The results, says Cornil, were consistent with what they observed in adults.

“We tend to think that the more we eat, the more pleasure we will get, as if each piece of brownie will accumulate in terms of pleasure. But in reality, it doesn't happen like that at all,” says Cornil, who co-authored the study with colleagues in his home country of France. 

“The more we eat, the less enjoyable that last bite is. Sometimes it’s even a bit too much and last bite becomes unpleasant. And our overall evaluation is highly influenced by that last bite, such that large portions can, overall, be less enjoyable than smaller ones” he says. “People expect pleasure to accumulate with quantity. But in reality, pleasure might actually decrease with quantity.”

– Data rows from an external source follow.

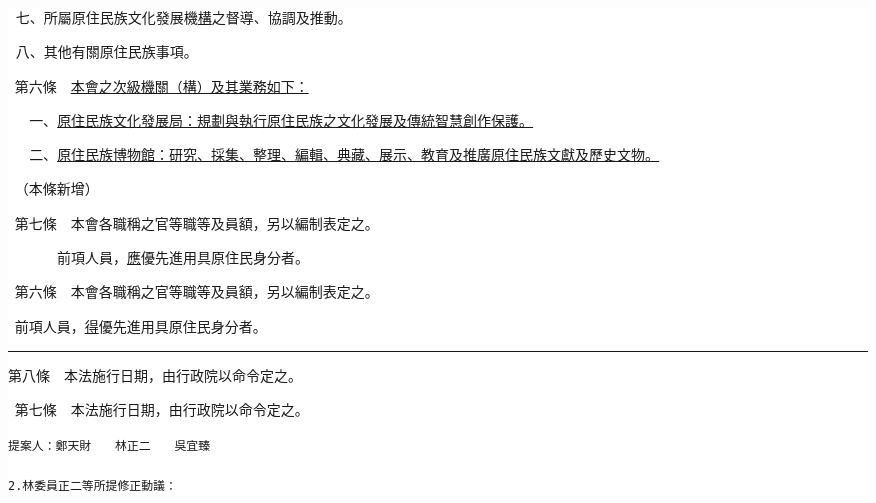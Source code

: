 <p CLASS="western" STYLE="margin-left: 0.37in; margin-right: 0.07in; text-indent: -0.29in; margin-bottom: 0in"><font FACE="華康細明體, monospace"><span LANG="en-US">七、所屬原住民族文化發展機<u>構</u>之督導、協調及推動。</span></font></p><p CLASS="western" STYLE="margin-left: 0.37in; margin-right: 0.07in; text-indent: -0.29in"><font FACE="華康細明體, monospace"><span LANG="en-US">八、其他有關原住民族事項。</span></font></p></td></tr><tr VALIGN="TOP"><td WIDTH="298" STYLE="border-top: 1px solid #000000; border-bottom: 1px solid #000000; border-left: 1.50pt solid #000000; border-right: none; padding-top: 0.02in; padding-bottom: 0.02in; padding-left: 0.02in; padding-right: 0in"><p CLASS="western" STYLE="margin-left: 0.22in; margin-right: 0.07in; text-indent: -0.15in; margin-bottom: 0in"><font FACE="華康細明體, monospace"><span LANG="en-US">第六條　<u>本會之次級機關（構）及其業務如下：</u></span></font></p><p CLASS="western" STYLE="margin-left: 0.37in; margin-right: 0.07in; text-indent: -0.15in; margin-bottom: 0in"><font FACE="華康細明體, monospace"><span LANG="en-US">一、<u>原住民族文化發展局：規劃與執行原住民族之文化發展及傳統智慧創作保護。</u></span></font></p><p CLASS="western" STYLE="margin-left: 0.37in; margin-right: 0.07in; text-indent: -0.15in"><font FACE="華康細明體, monospace"><span LANG="en-US">二、<u>原住民族博物館：研究、採集、整理、編輯、典藏、展示、教育及推廣原住民族文獻及歷史文物。</u></span></font></p></td><td WIDTH="300" STYLE="border-top: 1px solid #000000; border-bottom: 1px solid #000000; border-left: 1px solid #000000; border-right: 1.50pt solid #000000; padding: 0.02in"><p CLASS="western" STYLE="margin-left: 0.07in; margin-right: 0.07in"><font FACE="華康細明體, monospace"><span LANG="en-US">（本條新增）</span></font></p></td></tr><tr VALIGN="TOP"><td WIDTH="298" STYLE="border-top: 1px solid #000000; border-bottom: 1px solid #000000; border-left: 1.50pt solid #000000; border-right: none; padding-top: 0.02in; padding-bottom: 0.02in; padding-left: 0.02in; padding-right: 0in"><p CLASS="western" STYLE="margin-left: 0.22in; margin-right: 0.07in; text-indent: -0.15in; margin-bottom: 0in"><font FACE="華康細明體, monospace"><span LANG="en-US">第七條　本會各職稱之官等職等及員額，另以編制表定之。</span></font></p><p CLASS="western" STYLE="margin-left: 0.22in; margin-right: 0.07in; text-indent: 0.29in"><font FACE="華康細明體, monospace"><span LANG="en-US">前項人員，<u>應</u>優先進用具原住民身分者。</span></font></p></td><td WIDTH="300" STYLE="border-top: 1px solid #000000; border-bottom: 1px solid #000000; border-left: 1px solid #000000; border-right: 1.50pt solid #000000; padding: 0.02in"><p CLASS="western" STYLE="margin-left: 0.07in; margin-right: 0.07in; margin-bottom: 0in"><font FACE="華康細明體, monospace"><span LANG="en-US">第六條　本會各職稱之官等職等及員額，另以編制表定之。</span></font></p><p CLASS="western" STYLE="margin-left: 0.07in; margin-right: 0.07in"><font FACE="華康細明體, monospace"><span LANG="en-US">前項人員，<u>得</u>優先進用具原住民身分者。</span></font></p></td></tr><tr VALIGN="TOP"><td WIDTH="298" STYLE="border-top: 1px solid #000000; border-bottom: none; border-left: 1.50pt solid #000000; border-right: none; padding-top: 0.02in; padding-bottom: 0in; padding-left: 0.02in; padding-right: 0in"><p CLASS="western" STYLE="margin-left: 0.21in; margin-right: 0.07in; text-indent: -0.14in"><span CLASS="sd-abs-pos" STYLE=" top: 0.46in; left: -0.04in; width: 610px"><hr></span><font FACE="華康細明體, monospace"><span LANG="en-US">第八條　本法施行日期，由行政院以命令定之。</span></font></p></td><td WIDTH="300" STYLE="border-top: 1px solid #000000; border-bottom: none; border-left: 1px solid #000000; border-right: 1.50pt solid #000000; padding-top: 0.02in; padding-bottom: 0in; padding-left: 0.02in; padding-right: 0.02in"><p CLASS="western" STYLE="margin-left: 0.07in; margin-right: 0.07in"><font FACE="華康細明體, monospace"><span LANG="en-US">第七條　本法施行日期，由行政院以命令定之。</span></font></p></td></tr></table>

    提案人：鄭天財　　林正二　　吳宜臻

    2.林委員正二等所提修正動議：
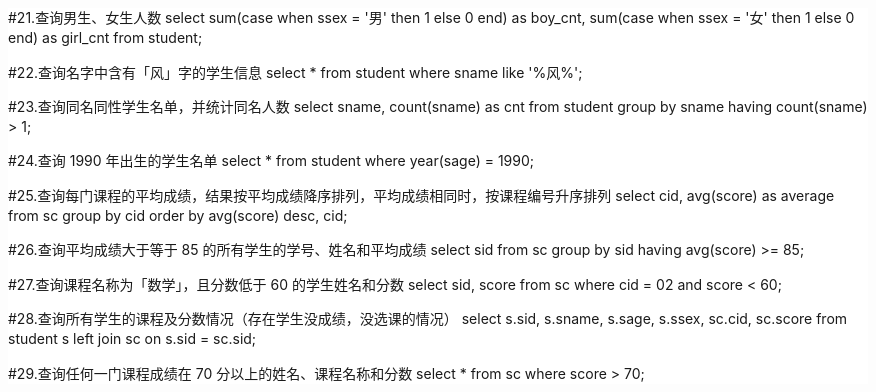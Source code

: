 #21.查询男生、女生人数
select
sum(case when ssex = '男' then 1 else 0 end) as boy_cnt,
sum(case when ssex = '女' then 1 else 0 end) as girl_cnt
from student;

#22.查询名字中含有「风」字的学生信息
select
*
from student
where sname like '%风%';

#23.查询同名同性学生名单，并统计同名人数
select
sname, count(sname) as cnt
from student
group by sname
having count(sname) > 1;

#24.查询 1990 年出生的学生名单
select
*
from student
where year(sage) = 1990;

#25.查询每门课程的平均成绩，结果按平均成绩降序排列，平均成绩相同时，按课程编号升序排列
select
cid, avg(score) as average
from sc
group by cid
order by avg(score) desc, cid;

#26.查询平均成绩大于等于 85 的所有学生的学号、姓名和平均成绩
select
sid
from sc
group by sid
having avg(score) >= 85;

#27.查询课程名称为「数学」，且分数低于 60 的学生姓名和分数
select
sid, score
from sc
where cid = 02 and score < 60;

#28.查询所有学生的课程及分数情况（存在学生没成绩，没选课的情况）
select
s.sid, s.sname, s.sage, s.ssex, sc.cid, sc.score
from student s
left join sc
on s.sid = sc.sid;

#29.查询任何一门课程成绩在 70 分以上的姓名、课程名称和分数
select
*
from sc
where score > 70;
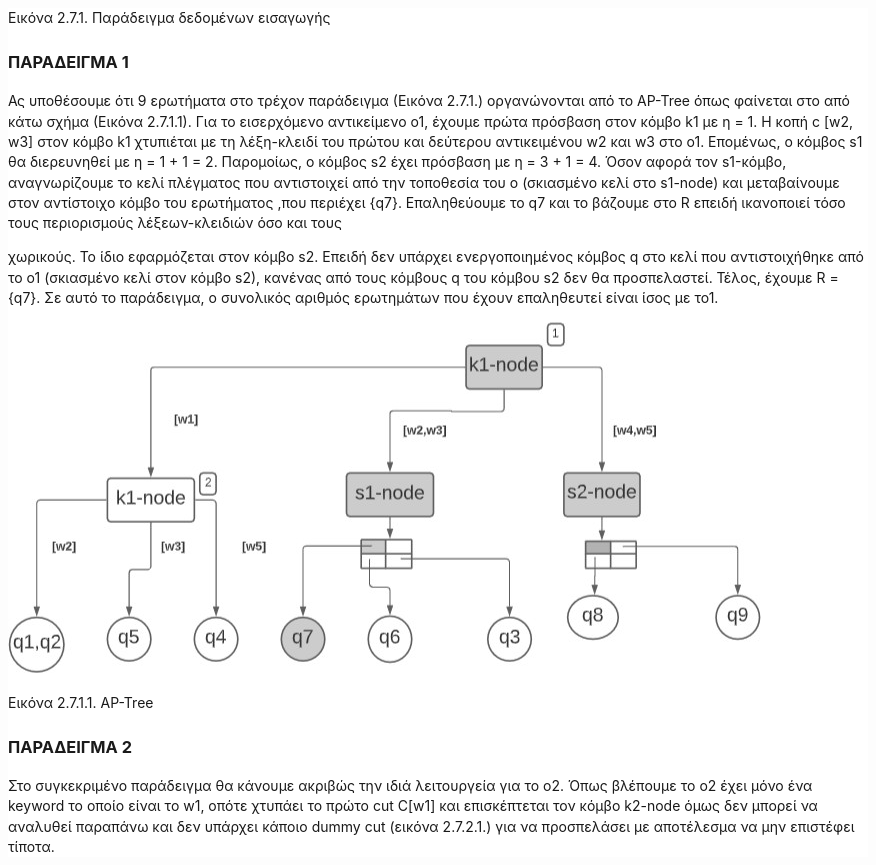 Εικόνα 2.7.1. Παράδειγμα δεδομένων εισαγωγής

### ΠΑΡΑΔΕΙΓΜΑ 1

Ας υποθέσουμε ότι 9 ερωτήματα στο τρέχον παράδειγμα (Εικόνα 2.7.1.) οργανώνονται από το AP-Tree όπως φαίνεται στο από κάτω σχήμα (Εικόνα 2.7.1.1). Για το εισερχόμενο αντικείμενο o1, έχουμε πρώτα πρόσβαση στον κόμβο k1 με η = 1. Η κοπή c [w2, w3] στον κόμβο k1 χτυπιέται με τη λέξη-κλειδί του πρώτου και δεύτερου αντικειμένου w2 και w3 στο o1. Επομένως, ο κόμβος s1 θα διερευνηθεί με η = 1 + 1 = 2. Παρομοίως, ο κόμβος s2 έχει πρόσβαση με η = 3 + 1 = 4. Όσον αφορά τον s1-κόμβο, αναγνωρίζουμε το κελί πλέγματος που αντιστοιχεί από την τοποθεσία του ο (σκιασμένο κελί στο s1-node) και μεταβαίνουμε στον αντίστοιχο κόμβο του ερωτήματος ,που περιέχει {q7}. Επαληθεύουμε το q7 και το βάζουμε στο R επειδή ικανοποιεί τόσο τους περιορισμούς λέξεων-κλειδιών όσο και τους

χωρικούς. Το ίδιο εφαρμόζεται στον κόμβο s2. Επειδή δεν υπάρχει ενεργοποιημένος κόμβος q στο κελί που αντιστοιχήθηκε από το o1 (σκιασμένο κελί στον κόμβο s2), κανένας από τους κόμβους q του κόμβου s2 δεν θα προσπελαστεί. Τέλος, έχουμε R = {q7}. Σε αυτό το παράδειγμα, ο συνολικός αριθμός ερωτημάτων που έχουν επαληθευτεί είναι ίσος με το1.

![](media/9d48f0fa1e0d18e341f253b31d289b8f.jpeg)

Εικόνα 2.7.1.1. AP-Tree

### ΠΑΡΑΔΕΙΓΜΑ 2

Στο συγκεκριμένο παράδειγμα θα κάνουμε ακριβώς την ιδιά λειτουργεία για το ο2. Όπως βλέπουμε το ο2 έχει μόνο ένα keyword το οποίο είναι το w1, οπότε χτυπάει το πρώτο cut C[w1] και επισκέπτεται τον κόμβο k2-node όμως δεν μπορεί να αναλυθεί παραπάνω και δεν υπάρχει κάποιο dummy cut (εικόνα 2.7.2.1.) για να προσπελάσει με αποτέλεσμα να μην επιστέφει τίποτα.
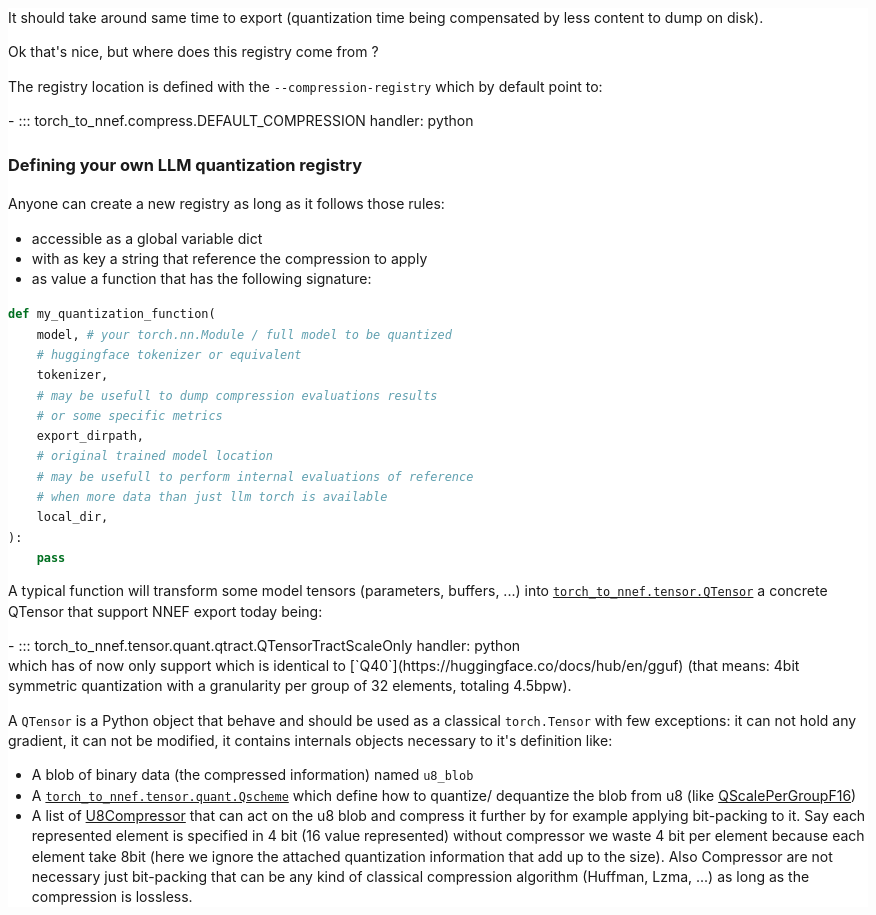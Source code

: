 It should take around same time to export (quantization time being compensated by less content to dump on disk).

Ok that's nice, but where does this registry come from ?

The registry location is defined with the `--compression-registry` which by default
point to:

<div class="grid cards" markdown>
- ::: torch_to_nnef.compress.DEFAULT_COMPRESSION
    handler: python
</div>

### Defining your own LLM quantization registry

Anyone can create a new registry as long as it follows those rules:

- accessible as a global variable dict
- with as key a string that reference the compression to apply
- as value a function that has the following signature:

```python
def my_quantization_function(
    model, # your torch.nn.Module / full model to be quantized
    # huggingface tokenizer or equivalent
    tokenizer,
    # may be usefull to dump compression evaluations results
    # or some specific metrics
    export_dirpath,
    # original trained model location
    # may be usefull to perform internal evaluations of reference
    # when more data than just llm torch is available
    local_dir,
):
    pass
```

A typical function will transform some model tensors (parameters, buffers, ...)
into [`torch_to_nnef.tensor.QTensor`](https://github.com/sonos/torch-to-nnef/blob/main/torch_to_nnef/tensor/quant/base.py#L188) a concrete QTensor that support NNEF export today being:
<div class="grid cards" markdown>
- ::: torch_to_nnef.tensor.quant.qtract.QTensorTractScaleOnly
    handler: python
</div>
which has of now only support which is identical to [`Q40`](https://huggingface.co/docs/hub/en/gguf) (that means: 4bit symmetric quantization with a granularity per group of 32 elements, totaling 4.5bpw).

A `QTensor` is a Python object that behave and should be used as a
classical `torch.Tensor` with few exceptions: it can not hold any gradient, it can not be modified, it contains internals objects necessary to it's definition like:

- A blob of binary data (the compressed information) named `u8_blob`
- A [`torch_to_nnef.tensor.quant.Qscheme`](https://github.com/sonos/torch-to-nnef/blob/main/torch_to_nnef/tensor/quant/base.py#L20) which define how to quantize/ dequantize the blob from u8 (like [QScalePerGroupF16](https://github.com/sonos/torch-to-nnef/blob/main/torch_to_nnef/tensor/quant/base.py#L46))
- A list of [U8Compressor](https://github.com/sonos/torch-to-nnef/blob/main/torch_to_nnef/tensor/quant/base.py#L144) that can act on the u8 blob and compress it further by for
example applying bit-packing to it. Say each represented element is specified in 4 bit (16 value represented) without compressor we waste 4 bit per element because each element take 8bit (here we ignore the attached quantization information that add up to the size). Also Compressor are not necessary just bit-packing that can be any kind of classical compression algorithm (Huffman, Lzma, ...) as long as the compression is lossless.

Cornil says parents should expose kids to a wide range of foods early in life, and teach them to develop that sensory appreciation by discussing things like the tastes and textures of the items they eat, as well as the pleasure they get from eating them.

According to Cornil, there are two categories of pleasure when eating. There's a very spontaneous, visceral, impulse-based form of pleasure. The other, he says, is a more elevated or sophisticated pleasure that can be taught very early on, and involves appreciating the multisensory dimensions of food, as well as its symbolic and social value. “And we know that this elevated pleasure goes hand in hand with a preference for smaller portion sizes.”

To hone that sense of pleasure, Cornil recommends sitting around a table to eat, turning off phones and TVs, and paying attention to the food, as opposed to eating mindlessly — which he recognizes can be a challenge with kids.

“When we eat as if we were celebrating food, then we tend to be just as satisfied with smaller portions. We satiate faster,” he says. “So we eat less.”

Portion size selection in children: Effect of sensory imagery for snacks varying in energy density was co-authored by Yann Cornil from the UBC Sauder School of Business, along with Christine Lange, Camille Schwartz, Célia Hachefa, and Sophie Nicklaus from Université Bourgogne Franche-Comté and Pierre Chandon from INSEAD. The study was published in the July 2020 issue of the journal Appetite.